NOTE: One can only obtain interface for a feature which is available on user system. Interfaces are valid as long as the underlying plugin is loaded and active.

3.0 CREATE GPT INSTANCE(S)

Now that we have our interface we can use it to create our GPT instance. To do this, we need to provide information about GPT model we want to use, CPU/GPU resources which are available and various other creation parameters. We can obtain this information by requesting capabilities and requirements for a model or models.

3.1 OBTAIN CAPABILITIES AND REQUIREMENTS FOR MODEL(S)

IMPORTANT NOTE: This section covers a scenario where the host application can instantiate models that were not included when the application was packaged and shipped. If the models and their capabilities are predefined and there is no need for dynamically downloaded models, you can skip to the next section.

There are few options here:

LOCAL

  • provide specific model GUID and VRAM budget and check if that particular model can run within the budget

  • provide null model GUID and VRAM budget to get a list of models that can run within the budget

  • provide null model GUID and ‘infinite’ (SIZE_MAX) VRAM budget to get a list of ALL models

CLOUD (VRAM ignored)

  • provide specific model GUID to obtain CloudCapabilities which include URL and JSON request body for the endpoint used by the model

  • provide null model GUID to get a list of ALL models (CloudCapabilities in this case will NOT provide any info)

Here is an example:

nvigi::CommonCreationParameters common{};
common.utf8PathToModels = myPathToNVIGIModelRepository; // Path to provided NVIGI model repository (using UTF-8 encoding)
common.vramBudgetMB = myVRAMBudget;  // VRAM budget (SIZE_MAX if we want ALL models) - IGNORED FOR CLOUD MODELS
common.modelGUID = myModelGUID; // Model GUID, set to `nullptr` if we want all models
nvigi::CommonCapabilitiesAndRequirements* caps{};
if (NVIGI_FAILED(result, getCapsAndRequirements(igptLocal, common, &caps)))
{
    LOG("'getCapsAndRequirements' failed");
}

To check if an optional feature is supported by this backend one can check if it is chained to the returned CommonCapabilitiesAndRequirements. Here is an example:

auto sampler = findStruct<GPTSamplerParameters>(*caps);
if (sampler)
{
    // This backend supports additional sampler parameters
    // 
    // Set them here as desired ...
    sampler->mirostat = 2; // for example, use mirostat v2    
}

In this example, the optional GPTSamplerParameters structure is found hence it can be populated with desired values and chained to the GPTCreationParameter or runtime parameters (see below for details)

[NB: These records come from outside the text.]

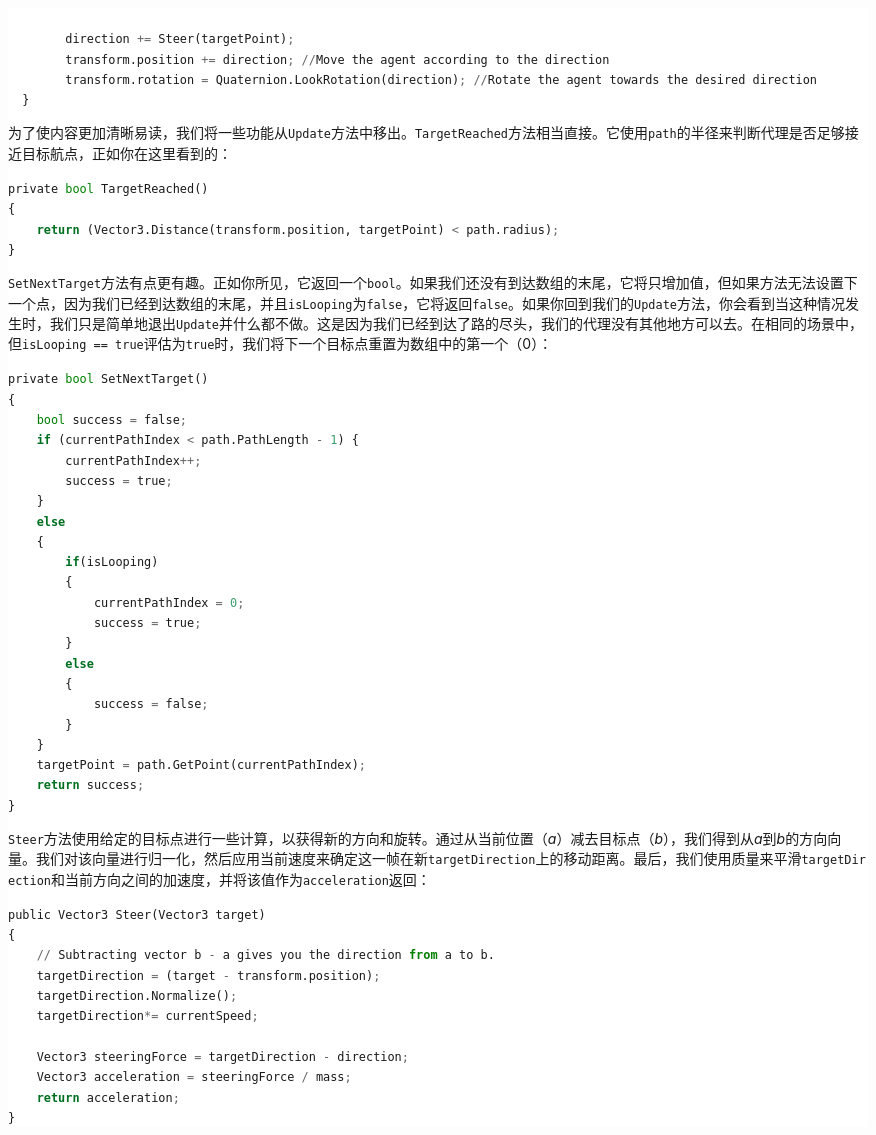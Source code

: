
 ```py

        direction += Steer(targetPoint);
        transform.position += direction; //Move the agent according to the direction
        transform.rotation = Quaternion.LookRotation(direction); //Rotate the agent towards the desired direction
  }
```

为了使内容更加清晰易读，我们将一些功能从`Update`方法中移出。`TargetReached`方法相当直接。它使用`path`的半径来判断代理是否足够接近目标航点，正如你在这里看到的：

```py
private bool TargetReached() 
{
    return (Vector3.Distance(transform.position, targetPoint) < path.radius);
}
```

`SetNextTarget`方法有点更有趣。正如你所见，它返回一个`bool`。如果我们还没有到达数组的末尾，它将只增加值，但如果方法无法设置下一个点，因为我们已经到达数组的末尾，并且`isLooping`为`false`，它将返回`false`。如果你回到我们的`Update`方法，你会看到当这种情况发生时，我们只是简单地退出`Update`并什么都不做。这是因为我们已经到达了路的尽头，我们的代理没有其他地方可以去。在相同的场景中，但`isLooping == true`评估为`true`时，我们将下一个目标点重置为数组中的第一个（0）：

```py
private bool SetNextTarget() 
{
    bool success = false;
    if (currentPathIndex < path.PathLength - 1) {
        currentPathIndex++;
        success = true;
    } 
    else 
    {
        if(isLooping) 
        {
            currentPathIndex = 0;
            success = true;
        } 
        else 
        {
            success = false;
        }
    }
    targetPoint = path.GetPoint(currentPathIndex);
    return success;
}
```

`Steer`方法使用给定的目标点进行一些计算，以获得新的方向和旋转。通过从当前位置（*a*）减去目标点（*b*），我们得到从*a*到*b*的方向向量。我们对该向量进行归一化，然后应用当前速度来确定这一帧在新`targetDirection`上的移动距离。最后，我们使用质量来平滑`targetDirection`和当前方向之间的加速度，并将该值作为`acceleration`返回：

```py
public Vector3 Steer(Vector3 target)
{
    // Subtracting vector b - a gives you the direction from a to b. 
    targetDirection = (target - transform.position);
    targetDirection.Normalize(); 
    targetDirection*= currentSpeed;

    Vector3 steeringForce = targetDirection - direction; 
    Vector3 acceleration = steeringForce / mass;
    return acceleration;
}
```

for (size_t i = 0; i < caps->numSupportedModels; i++)
{
    if (caps->modelFlags[i] & kModelFlagRequiresDownload)
    {
        // Local model, requires download
        continue;
    }        
    LOG("MODEL: %s VRAM: %llu", caps->supportedModelNames[i], caps->modelMemoryBudgetMB[i]);
}

3.2 CREATE MODEL INSTANCE

Once we know which model we want here is an example on how to create an instance for it:

//! Here we are creating two instances for different backends/APIs
//!
//! IMPORTANT: This is totally optional and only used to demonstrate runtime switching between different backends

nvigi::InferenceInstance* gptInstanceLocal;
{
    //! Creating local instance and providing our D3D12 or VK and CUDA information (all optional)
    //!
    //! This allows host to control how instance interacts with DirectX, Vulkan (if at all) or any existing CUDA contexts (if any)
    //!
    //! Note that providing DirectX/Vulkan information is mandatory if at runtime we expect instance to run on a command list.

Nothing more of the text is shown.